A computational investigation on the roles of binding affinity and pore size on CO2/N2 overall adsorption process performance of MOFs through modifying MIL-101 structure

To develop an appropriate metal-organic framework to capture CO2 from dry flue gas, understanding the roles of structural modifications, location of primary adsorption sites and underlying adsorption mechanisms is crucial. Herein, effects of type, position and concentration of nitrogen-containing functional groups and C/N-substituted ligands are investigated on overall CO2/N2 adsorption process performance and mechanism of pristine and metal-substituted MIL-101 MOFs. In this investigation, density functional theory computations, grand-canonical Monte-Carlo, and molecular dynamics simulations are applied. Taguchi-based overall evaluation criteria objective function is also used to assess the overall adsorption performances of these MIL-101 MOFs in terms of CO2 uptake capacity, CO2/N2 selectivity, isosteric heat of adsorption and mass transfer resistance. The PBE/DZVP computations resulted in the CO2-framework binding energies ranging from −3.85 to −21.01 kJ/mol implying an acid-base type of physisorption.

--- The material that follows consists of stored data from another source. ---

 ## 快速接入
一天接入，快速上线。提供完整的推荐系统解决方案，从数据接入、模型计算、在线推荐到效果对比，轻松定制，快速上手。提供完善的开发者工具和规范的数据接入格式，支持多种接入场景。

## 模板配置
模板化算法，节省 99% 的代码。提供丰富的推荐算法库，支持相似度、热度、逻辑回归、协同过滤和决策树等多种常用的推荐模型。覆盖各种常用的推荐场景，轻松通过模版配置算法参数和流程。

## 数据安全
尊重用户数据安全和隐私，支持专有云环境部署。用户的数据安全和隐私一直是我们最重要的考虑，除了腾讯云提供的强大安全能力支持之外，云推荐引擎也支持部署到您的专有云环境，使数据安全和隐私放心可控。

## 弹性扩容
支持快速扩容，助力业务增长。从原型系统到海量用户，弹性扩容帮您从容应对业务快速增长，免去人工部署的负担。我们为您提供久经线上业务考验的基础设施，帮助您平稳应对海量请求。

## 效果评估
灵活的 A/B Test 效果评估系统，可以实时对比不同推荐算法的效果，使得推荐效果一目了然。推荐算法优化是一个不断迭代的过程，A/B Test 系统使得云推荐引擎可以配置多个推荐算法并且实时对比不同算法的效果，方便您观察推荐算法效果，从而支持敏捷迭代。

A correlation is introduced to estimate the CO2 uptake capacity from binding affinity and pore diameter of these MIL-101 MOFs. Mechanistic investigations show that to enhance CO2 uptake capacity and CO2/N2 selectivity, functionalization of the linker ligands is more successful than functionalization of the open metal sites having strong interactions with CO2 molecules. Results also showed that the best possible scenario to improve the overall adsorption process performance of MIL-101 is to substitute the C atom(s) of the BDC ligands with the N atom(s), regardless of the central metal atom type. The comprehensive molecular design approach introduced in this work can be used as a methodology by scientists for the development of new MOFs for practical CO2 capture applications.